The study, “Antibiotic-chemoattractants enhance neutrophil clearance of Staphylococcus aureus,” is published in the journal Nature Communications and led by researchers at EMBL Australia, Monash University, and Harvard University.

“The pathogen Staphylococcus aureus can readily develop antibiotic resistance and evade the human immune system, which is associated with reduced levels of neutrophil recruitment,” the researchers wrote. “Here, we present a class of antibacterial peptides with potential to act both as antibiotics and as neutrophil chemoattractants.”

“When looking at how our immune system can fight bacteria there are two important aspects we look at. The first is our ability to entrap bacterial cells and kill them. The second is the signals—the chemoattractants—calling for more neutrophils, white blood cells which lead the immune system’s response to resolve infection,” explained Jennifer Payne, PhD, the lead researcher from EMBL Australia and the Monash Biomedicine Discovery Institute.

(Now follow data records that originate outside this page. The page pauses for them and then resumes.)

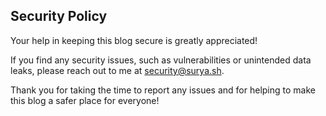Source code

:Security Policy
---------------

Your help in keeping this blog secure is greatly appreciated!

If you find any security issues, such as vulnerabilities or unintended data leaks, please reach out to me at security@surya.sh.

Thank you for taking the time to report any issues and for helping to make this blog a safer place for everyone!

The researchers linked formyl peptide to vancomycin, and performed their studies on golden staph infections.

“We’ve been working on using dual-function antibiotic-chemoattractant ‘hybrids,’ which improve the recruitment of neutrophils and increase the engulfing and killing of the bacteria,” said Payne.

“By stimulating our powerful immune system in this way with the immunotherapeutic antibiotic, we’ve shown in mouse models that the treatment is two-fold more effective than just using the antibiotic alone at one-fifth lower dose,” said associate professor Max Cryle, PhD, an EMBL Australia group leader at the Monash Biomedicine Discovery Institute.

“This very promising new avenue of research is bringing a lot of potential benefits to the ever-increasing threat of drug-resistant superbugs,” added Cryle.

“We use a combination of in vitro assays, cellular assays, infection-on-a-chip, and in vivo mouse models to show that the compounds improve the recruitment, engulfment, and killing of S. aureus by neutrophils,” the researchers wrote. “Furthermore, optimizing the formyl peptide sequence can enhance neutrophil activity through differential activation of formyl peptide receptors. Thus, we propose antibiotic-chemoattractants as an alternate approach for antibiotic development.”

“Microfluidics was ground-breaking for this research, as it allowed us to generate an infection-on-a-chip to monitor the recruitment of human immune cells, and observe in real-time how our immunotherapeutic enhances their ability to kill MRSA. Just like what would happen in our body” said Payne.

The new findings pave a way for improving the effectiveness of antibiotics without clinicians having to rely on higher doses or the discovery of new types of antibiotics.